Instauration de la ségrégation

L'esclavage

Les Noirs sont intimement liés à tout le développement économique des colonies anglaises, puis des États-Unis, mais n'ont guère posé de problème jusqu'à leur émancipation, en 1863-1865, au moment de la guerre de Sécession.

Les premiers Noirs furent débarqués sur le continent nord-américain, en 1619, à Jamestown, en Virginie, en tant que « travailleurs sous contrat ». Ils firent immédiatement apprécier leurs services dans ce pays chaud, riche, mais dépourvu de main-d'œuvre, puisque les Blancs supportaient difficilement le climat et que les Indiens se refusaient à travailler pour eux.

Traite des Noirs - crédits : Rischgitz/ Getty Images

Traite des Noirs

L'importation des Noirs alla de pair avec le développement des plantations dans les colonies du Sud et du Centre, mais resta très limitée en Nouvelle-Angleterre où, pour des raisons sociales et climatiques, la plantation ne pénétra jamais.
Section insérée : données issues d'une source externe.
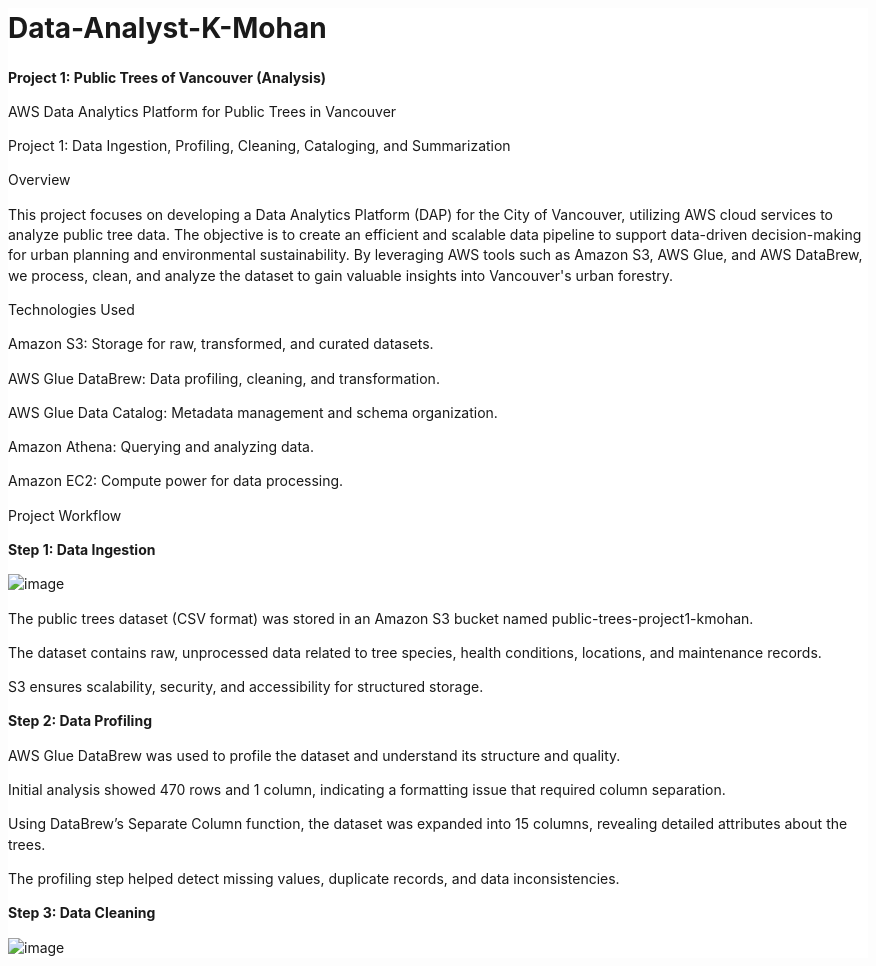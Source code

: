 # Data-Analyst-K-Mohan

**Project 1: Public Trees of Vancouver (Analysis)**

AWS Data Analytics Platform for Public Trees in Vancouver

Project 1: Data Ingestion, Profiling, Cleaning, Cataloging, and Summarization

Overview

This project focuses on developing a Data Analytics Platform (DAP) for the City of Vancouver, utilizing AWS cloud services to analyze public tree data. The objective is to create an efficient and scalable data pipeline to support data-driven decision-making for urban planning and environmental sustainability. By leveraging AWS tools such as Amazon S3, AWS Glue, and AWS DataBrew, we process, clean, and analyze the dataset to gain valuable insights into Vancouver's urban forestry.

Technologies Used

Amazon S3: Storage for raw, transformed, and curated datasets.

AWS Glue DataBrew: Data profiling, cleaning, and transformation.

AWS Glue Data Catalog: Metadata management and schema organization.

Amazon Athena: Querying and analyzing data.

Amazon EC2: Compute power for data processing.


Project Workflow

**Step 1: Data Ingestion**

![image](https://github.com/user-attachments/assets/4f295742-2d94-482e-ab8e-cde8bcaccfb5)


The public trees dataset (CSV format) was stored in an Amazon S3 bucket named public-trees-project1-kmohan.

The dataset contains raw, unprocessed data related to tree species, health conditions, locations, and maintenance records.

S3 ensures scalability, security, and accessibility for structured storage.

**Step 2: Data Profiling**



AWS Glue DataBrew was used to profile the dataset and understand its structure and quality.

Initial analysis showed 470 rows and 1 column, indicating a formatting issue that required column separation.

Using DataBrew’s Separate Column function, the dataset was expanded into 15 columns, revealing detailed attributes about the trees.

The profiling step helped detect missing values, duplicate records, and data inconsistencies.

**Step 3: Data Cleaning**

![image](https://github.com/user-attachments/assets/20c14352-f8da-4872-a1eb-b039a52b9b0d)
Pendant les xviie et xviiie siècles, les négriers de Bristol ou de Newport (Rhode Island) débarquèrent par milliers des Noirs africains, achetés à vil prix sur les côtes de Guinée et revendus dans les villes du Sud ou les ports des Antilles. Ils étaient principalement employés dans la culture du riz, de l'indigo, de la canne à sucre et surtout du tabac, la principale production des plantations au xviiie siècle. Esclaves, ils ne possédaient aucun droit, pouvaient être vendus comme une simple marchandise, avec ou sans famille, suivaient le sort de la plantation à laquelle ils étaient attachés. Leur maître possédait un droit absolu sur eux, puisqu'ils n'avaient aucune capacité juridique.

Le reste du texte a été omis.